My husband laughs at me, because random people talk to me, for apparently no reason other than that I don't look threatening. Which is really funny, because it seems some of the young women to whom I have lectured, or who are working in ministry with me, seem fairly intimidated by me.(I am not intimidating).
So today, when I was compelled to stop and fill up my tank with gas after travelling as long as I dared with the amber "E" light practically screaming at me, I wasn't really surprised. I had given my card to the attendant (I live in New Jersey), and was leaning on my arm in the open window when I heard "How is your day going?"
It was practically a disembodied voice breaking into my beta-mode brain. I was a little startled, and when I looked up towards the voice, I noticed a middle aged "hippie" type leaning against his car. Since he was waiting outside his car for the tank to fill, I assumed he was from out of state. (*and illegally self-serving at the gas station, btw.) The white pony tail wasn't enough of a giveaway.
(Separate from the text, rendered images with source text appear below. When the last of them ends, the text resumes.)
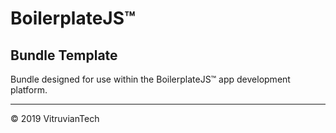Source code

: # BoilerplateJS™

## Bundle Template

Bundle designed for use within the BoilerplateJS™ app development platform.

---

© 2019 VitruvianTech
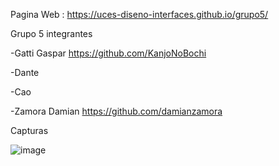 Pagina Web : https://uces-diseno-interfaces.github.io/grupo5/


Grupo 5 integrantes

-Gatti Gaspar https://github.com/KanjoNoBochi

-Dante 

-Cao

-Zamora Damian https://github.com/damianzamora

Capturas

![image](https://github.com/UCES-Diseno-Interfaces/grupo5/assets/63264380/a456003f-a7e9-4e74-8b65-7aadabadfa09)

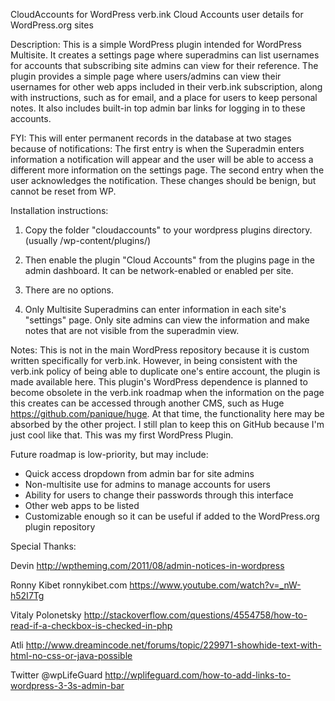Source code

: CloudAccounts for WordPress
verb.ink Cloud Accounts user details for WordPress.org sites

Description:
This is a simple WordPress plugin intended for WordPress Multisite. It creates a settings page where superadmins can list usernames for accounts that subscribing site admins can view for their reference. The plugin provides a simple page where users/admins can view their usernames for other web apps included in their verb.ink subscription, along with instructions, such as for email, and a place for users to keep personal notes. It also includes built-in top admin bar links for logging in to these accounts.

FYI: This will enter permanent records in the database at two stages because of notifications: The first entry is when the Superadmin enters information a notification will appear and the user will be able to access a different more information on the settings page. The second entry when the user acknowledges the notification. These changes should be benign, but cannot be reset from WP.

Installation instructions:

1. Copy the folder "cloudaccounts" to your wordpress plugins directory. (usually /wp-content/plugins/)

2. Then enable the plugin "Cloud Accounts" from the plugins page in the admin dashboard. It can be network-enabled or enabled per site.

3. There are no options.

4. Only Multisite Superadmins can enter information in each site's "settings" page. Only site admins can view the information and make notes that are not visible from the superadmin view.

Notes:
This is not in the main WordPress repository because it is custom written specifically for verb.ink. However, in being consistent with the verb.ink policy of being able to duplicate one's entire account, the plugin is made available here. This plugin's WordPress dependence is planned to become obsolete in the verb.ink roadmap when the information on the page this creates can be accessed through another CMS, such as Huge https://github.com/panique/huge. At that time, the functionality here may be absorbed by the other project. I still plan to keep this on GitHub because I'm just cool like that. This was my first WordPress Plugin.

Future roadmap is low-priority, but may include:
- Quick access dropdown from admin bar for site admins
- Non-multisite use for admins to manage accounts for users
- Ability for users to change their passwords through this interface
- Other web apps to be listed
- Customizable enough so it can be useful if added to the WordPress.org plugin repository

Special Thanks:

Devin
http://wptheming.com/2011/08/admin-notices-in-wordpress

Ronny Kibet ronnykibet.com
https://www.youtube.com/watch?v=_nW-h52I7Tg

Vitaly Polonetsky
http://stackoverflow.com/questions/4554758/how-to-read-if-a-checkbox-is-checked-in-php

Atli
http://www.dreamincode.net/forums/topic/229971-showhide-text-with-html-no-css-or-java-possible

Twitter @wpLifeGuard
http://wplifeguard.com/how-to-add-links-to-wordpress-3-3s-admin-bar
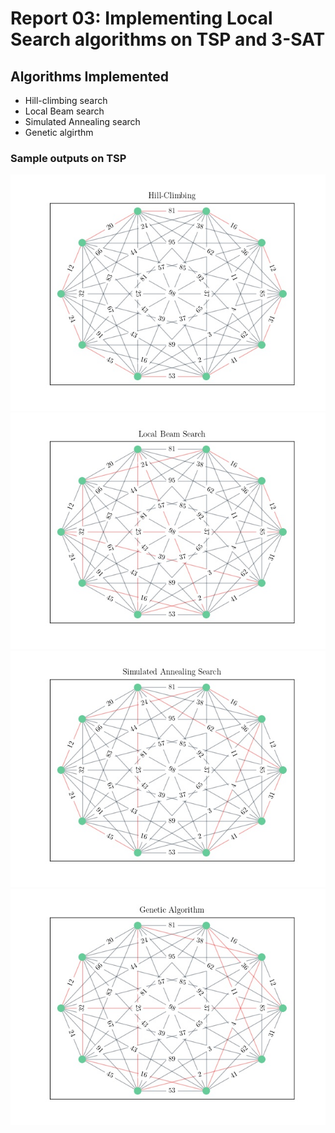 # Report 03: Implementing Local Search algorithms on TSP and 3-SAT

## Algorithms Implemented

- Hill-climbing search
- Local Beam search
- Simulated Annealing search
- Genetic algirthm


### Sample outputs on TSP

![Hill-Climbing Search Sample output on TSP](./code/output/Sample%2020%20nodes/Hill-Climbing.jpg)
![Local Beam Search Sample output on TSP](./code/output/Sample%2020%20nodes/Local%20Beam%20Search.jpg)
![Simulated Annealing Search Sample output on TSP](./code/output/Sample%2020%20nodes/Simulated%20Annealing%20Search.jpg)
![Genetic Algorithm Sample output on TSP](./code/output/Sample%2020%20nodes/Genetic%20Algorithm.jpg)
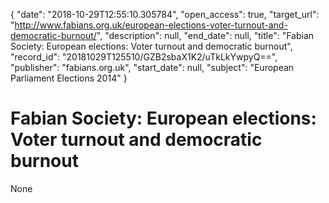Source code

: {
  "date": "2018-10-29T12:55:10.305784", 
  "open_access": true, 
  "target_url": "http://www.fabians.org.uk/european-elections-voter-turnout-and-democratic-burnout/", 
  "description": null, 
  "end_date": null, 
  "title": "Fabian Society: European elections: Voter turnout and democratic burnout", 
  "record_id": "20181029T125510/GZB2sbaX1K2/uTkLkYwpyQ==", 
  "publisher": "fabians.org.uk", 
  "start_date": null, 
  "subject": "European Parliament Elections 2014"
}

# Fabian Society: European elections: Voter turnout and democratic burnout

None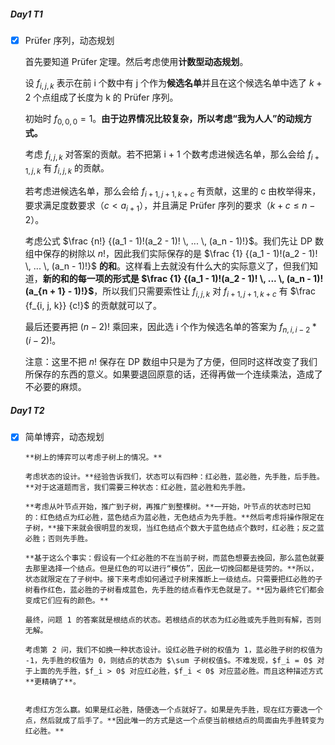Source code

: ##### Day1 T1

- [x] Prüfer 序列，动态规划

  ​首先要知道 Prüfer 定理。然后考虑使用**计数型动态规划**。

  ​设 $f_{i, j, k}$ 表示在前 i 个数中有 j 个作为**候选名单**并且在这个候选名单中选了 $k + 2$ 个点组成了长度为 k 的 Prüfer 序列。

  ​初始时 $f_{0, 0, 0} = 1$。**由于边界情况比较复杂，所以考虑“我为人人”的动规方式。**

  考虑 $f_{i, j, k}$ 对答案的贡献。若不把第 i + 1 个数考虑进候选名单，那么会给 $f_{i + 1, j, k}$ 有 $f_{i, j, k}$ 的贡献。

  ​若考虑进候选名单，那么会给 $f_{i + 1, j + 1, k + c}$ 有贡献，这里的 c 由枚举得来，要求满足度数要求（$c < a_{i + 1}$），并且满足 Prüfer 序列的要求（$k + c \le n - 2$）。

  考虑公式 $\frac {n!} {(a_1 - 1)!(a_2 - 1)! \, ... \, (a_n - 1)!}$。我们先让 DP 数组中保存的树除以 $n!$，因此我们实际保存的是 $\frac {1} {(a_1 - 1)!(a_2 - 1)! \, ... \, (a_n - 1)!}$ **的和**。这样看上去就没有什么大的实际意义了，但我们知道，**新的和的每一项的形式是 $\frac {1} {(a_1 - 1)!(a_2 - 1)! \, ... \, (a_n - 1)!(a_{n + 1} - 1)!}$**，所以我们只需要索性让 $f_{i, j, k}$ 对 $f_{i + 1, j + 1, k + c}$ 有 $\frac {f_{i, j, k}} {c!}$ 的贡献就可以了。

  ​最后还要再把 $(n - 2)!$ 乘回来，因此选 i 个作为候选名单的答案为 $f_{n, i, i - 2} * (i - 2)!$。

  注意：这里不把 $n!$ 保存在 DP 数组中只是为了方便，但同时这样改变了我们所保存的东西的意义。如果要退回原意的话，还得再做一个连续乘法，造成了不必要的麻烦。

##### Day1 T2

- [x] 简单博弈，动态规划

      **树上的博弈可以考虑子树上的情况。**

      考虑状态的设计。**经验告诉我们，状态可以有四种：红必胜，蓝必胜，先手胜，后手胜。**对于这道题而言，我们需要三种状态：红必胜，蓝必胜和先手胜。

      **考虑从叶节点开始，推广到子树，再推广到整棵树。**一开始，叶节点的状态时已知的：红色结点为红必胜，蓝色结点为蓝必胜，无色结点为先手胜。**然后考虑将操作限定在子树，**接下来就会很明显的发现，当红色结点个数大于蓝色结点个数时，红必胜；反之蓝必胜；否则先手胜。

      **基于这么个事实：假设有一个红必胜的不在当前子树，而蓝色想要去挽回，那么蓝色就要去那里选择一个结点。但是红色的可以进行“模仿”，因此一切挽回都是徒劳的。**所以，状态就限定在了子树中。接下来考虑如何通过子树来推断上一级结点。只需要把红必胜的子树看作红色，蓝必胜的子树看成蓝色，先手胜的结点看作无色就是了。**因为最终它们都会变成它们应有的颜色。**

      最终，问题 1 的答案就是根结点的状态。若根结点的状态为红必胜或先手胜则有解，否则无解。

      考虑第 2 问，我们不如换一种状态设计。设红必胜子树的权值为 1，蓝必胜子树的权值为 -1，先手胜的权值为 0，则结点的状态为 $\sum 子树权值$。不难发现，$f_i = 0$ 对于上面的先手胜，$f_i > 0$ 对应红必胜，$f_i < 0$ 对应蓝必胜。而且这种描述方式**更精确了**。


      考虑红方怎么赢。如果是红必胜，随便选一个点就好了。如果是先手胜，现在红方要选一个点，然后就成了后手了。**因此唯一的方式是这一个点使当前根结点的局面由先手胜转变为红必胜。**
But his friendly, warm smile made me not only answer "um, fine. sorry. thanks." I returned the chatter.
He was from Maine, about 30 miles north of Portland. He had driven the 7 1/2 hours south, and had only an hour left to drive. He was visiting a friend, and was ready for a beer. He does music therapy with disabled and developmentally challenged people. He paid for his gas in cash.
I didn't offer as much. But he wasn't scary - chatty. It was pleasant, and sweet. There was no reason not to be human. There was no reason not to take the opportunity to share the moment, to be friendly back, to find Jesus in him.
I'll never see him again. But the moment stuck with me.
And I think it mostly did because he saw ME as a fellow human being. He thought I was worth talking to. He wished me the best in my life. He honored Christ in me. And it was really beautiful. I never felt self-conscious, or creepy. I had been feeling emotionally drained. I had cried earlier in the day and was pretty sure my eyes were still ugly. And it just didn't matter.
So is this, perhaps, the challenge? To honor the light in others, even strangers - especially strangers? To open the conversation - to be open? To humanize a moment of waiting at a gas station - to act humanly?
Are these dumb questions? Am I the only one who misses the opportunities? Well, I think not. Otherwise this would not be such a remarkable day. And I think, really, that every day and every interaction ought to be remarkable, because in every case we are encountering Christ in others. We just need to take the time to see, to act, to share, to love.